Zoo Dortmund, 22.11.2011
Barockkonzert im Raubtierhaus
Barocke Klänge im Zoo: Am Samstag, 26. November 2011, findet um 18 Uhr wieder ein Barockkonzert im Raubtierhaus statt. Die Künstlerinnen und Künstler treten alle ehrenamtlich auf, um den Zoo Dortmund gerade in Zeiten der schwierigen Haushaltslage zu unterstützen. Das Benefizkonzert wird vom Ensemble für Alte Musik der Musikschule Dortmund, Con Allegria, gespielt. Ticketpreise: Erwachsene zahlen 15 Euro, Kinder 5 Euro. Einige Karten gibt es noch an der Zookasse (Reservierung unter Tel.: 0231/50-28593). Die Einnahmen sollen dem Neubau eines Geheges für die Erdmännchen zugute kommen. Das Ensemble Con Allegria konzertiert seit den 90er Jahren in Dortmund und Umgebung. Es besteht aus engagierten, exzellenten Laienmusikern, die sich der Interpretation barocker Kammermusik in unterschiedlichen Besetzungen verschrieben haben. Zentrales Instrument ist dabei die Blockflöte, die den Kern aller Besetzungen bildet. Sie erklingt als Soloinstrument, aber auch als Blockflötenquartett sowie in Kombinationen mit Querflöte, Oboe, Streichinstrumenten, Gesang; auch ungewöhnliche Konstellationen wie das Zusammenspiel mit einem Fagott oder Saxofon gehören zum Repertoire des Ensembles. Stets gehört das Cembalo als Continuo-Instrument dazu, meist gespielt von Ensemble-Leiterin Gerda Hellwig. Doch nicht nur die Besetzungen zeigen die Vielfalt der Gruppe; auch die Auswahl der Konzertorte lässt große Experimentierfreude erahnen: So gibt das unter dem Dach der Musikschule Dortmund angesiedelte Ensemble regelmäßig Benefizkonzerte im Raubtierhaus des Zoos, der auf diese traditionsreiche Zusammenarbeit nicht mehr verzichten möchte. Kontakt: Michael Meinders 0231 / 50-22745

Zoo Frankfurt, 22.11.2011
Advent (Nacht)-Aktiv// Abendöffnung des Exotariums: Aquaristik für Anfänger
Die Adventszeit mal etwas anders verkürzen kann man sich an diesem Wochenende (3. & 4. Dezember 2011, 10.00 – 16.00 Uhr, Grzimekhaus) im Nachttierhaus.
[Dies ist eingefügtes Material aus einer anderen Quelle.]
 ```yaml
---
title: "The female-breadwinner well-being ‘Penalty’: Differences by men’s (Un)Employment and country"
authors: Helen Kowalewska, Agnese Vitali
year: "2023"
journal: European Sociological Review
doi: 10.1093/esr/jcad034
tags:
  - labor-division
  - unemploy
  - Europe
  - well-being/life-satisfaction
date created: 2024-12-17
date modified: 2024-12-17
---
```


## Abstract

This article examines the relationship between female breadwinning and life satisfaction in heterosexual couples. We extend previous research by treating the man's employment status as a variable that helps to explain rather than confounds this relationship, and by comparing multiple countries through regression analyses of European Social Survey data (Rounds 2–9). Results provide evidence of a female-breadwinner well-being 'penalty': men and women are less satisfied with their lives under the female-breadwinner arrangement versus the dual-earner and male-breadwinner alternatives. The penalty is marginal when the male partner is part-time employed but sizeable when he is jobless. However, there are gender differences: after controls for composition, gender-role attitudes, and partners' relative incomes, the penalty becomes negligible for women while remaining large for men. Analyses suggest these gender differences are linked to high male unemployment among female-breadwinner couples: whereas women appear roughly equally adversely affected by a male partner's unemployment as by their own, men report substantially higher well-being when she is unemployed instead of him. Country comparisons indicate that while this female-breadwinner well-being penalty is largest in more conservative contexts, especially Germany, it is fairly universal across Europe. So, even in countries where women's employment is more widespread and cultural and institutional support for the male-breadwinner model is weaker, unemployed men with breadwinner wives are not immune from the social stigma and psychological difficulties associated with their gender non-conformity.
Im Mittelpunkt stehen die Klippschliefer, possierliche kleine Tierchen, hinter denen man auf den ersten Blick nicht viel Verblüffendes vermuten würde. Doch der erste Schein trügt, auf Plakaten und Bildern haben unsere Tierpfleger zusammengestellt, was sie an diesen kleinen Säugern fasziniert. Um 12.00 und 14.30 Uhr werden sie gefüttert und unsere Tierpflegerinnen und -pfleger beantworten Fragen rund um die Tiere. Wer gut aufpasst, sichert sich beim Klippschliefer-Quiz seine Chance, die nachmittägliche Fütterung der Brillenblattnasen begleiten zu dürfen! Und auch weitere Tiere kann man mal mit anderen Augen betrachten: die schönsten Ergebnisse des Fotokurses für Kinder im Zoo werden ausgestellt. Wer sich ebenfalls für Tierfotografie interessiert, hat die Möglichkeit, sich mit dem betreuenden Fotografen Detlef Möbius auszutauschen. Die Naturschutzbotschafter von Zoo und Zoologischer Gesellschaft (ZGF) sind mit dem Infomobil zu den Goldgelben Löwenäffchen vor Ort und ein Bastel- und Maltisch bietet Gelegenheit zu klassisch adventlichen Aktivitäten. Zooeintritt: Erwachsene 8,- ¤, Kinder von 6 bis 17 Jahren 4,- ¤. Kinder unter 6 Jahre haben freien Zooeintritt. // Aquaristik für Anfänger: Sie haben Fragen zur Aquaristik? Wie vermeiden Sie Anfängerfehler und werden mit dem (neuen) Hobby glücklich? Am 25. November 2011 ab 19:30 Uhr hat Tierpfleger Carsten Färber Antworten. Beginnen wird die Führung 19.15 Uhr mit dem Tropengewitter bei den Krokodilen. Treffpunkt für die Führung ist das Amazonasbecken (Erdgeschoss). Die Teilnahme an der Führung ist kostenfrei.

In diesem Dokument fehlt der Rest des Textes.